While I agree that all countries should ensure the sustainability of their own industries, as well as their imports, and it is true that Canada is over-due to act to protect North Atlantic right whales from commercial fisheries, NRDC’s criticism of Canada regarding right whales is, however, somewhat poorly informed.
The report states that Canada’s lobster and crab fisheries pose a dire threat to the North Atlantic right whale and implies that there has been no effort to protect this marine mammal in Canada. This implication is wholly untrue. Canada led the way to protect right whales from vessel strikes and have protected many right whales as a result. However, Canada has not acted to reduce the risk of right whales becoming entangled in commercial fishing gear. This is long-overdue, and correctly reported in the NRDC report.
Scientists, conservation organizations, government agencies and fishermen have been working on this issue for many years now and a great amount of effort has gone into evaluating how Canada can protect right whales from fishing gear.

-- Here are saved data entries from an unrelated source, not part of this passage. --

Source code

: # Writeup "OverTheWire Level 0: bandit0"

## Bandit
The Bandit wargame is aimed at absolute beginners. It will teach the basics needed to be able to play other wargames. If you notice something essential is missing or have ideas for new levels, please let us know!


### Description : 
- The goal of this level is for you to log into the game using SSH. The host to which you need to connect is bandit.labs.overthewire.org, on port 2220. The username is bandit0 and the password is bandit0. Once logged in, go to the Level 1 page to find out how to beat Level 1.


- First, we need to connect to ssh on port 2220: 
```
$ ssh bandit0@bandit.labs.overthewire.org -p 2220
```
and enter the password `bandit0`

The Canadian Wildlife Federation (CWF), WWF-Canada and Dalhousie University have been working together on a quantitative analysis of the risk right whales face from Canadian commercial fisheries. This allows us to see where the greatest risks are throughout the year and which fisheries pose the greatest threat. We are near the completion of this research and I presented the results at the Fisheries and Oceans Canada (DFO) 2013 Right Whale Recovery Network and the 2013 North Atlantic Right Whale Consortium Annual Meeting. Our research has shown that in general, groundfish fisheries are the largest risk to right whales in Canada; lobster is one of the smaller risks.
We’ve also made specific recommendations to DFO on how best to manage the fisheries in Atlantic Canada so that the risk to right whales is reduced. There is much that needs to be done and CWF is eager to see the changes the Government of Canada will make to protect right whales based on these recommendations we’ve provided.
Canada’s commercial fisheries do indeed threaten right whales and Canada is legally required, by our own laws, to protect this endangered species. Conservation action on this issue is late, but changes will come. In my view, conserving wildlife effectively, especially endangered species, requires sound knowledge to determine how to manage the human activities that threaten them. CWF recognizes this and puts a high priority on conservation efforts that are supported by science.
We’ll keep you in the loop about our right whale study.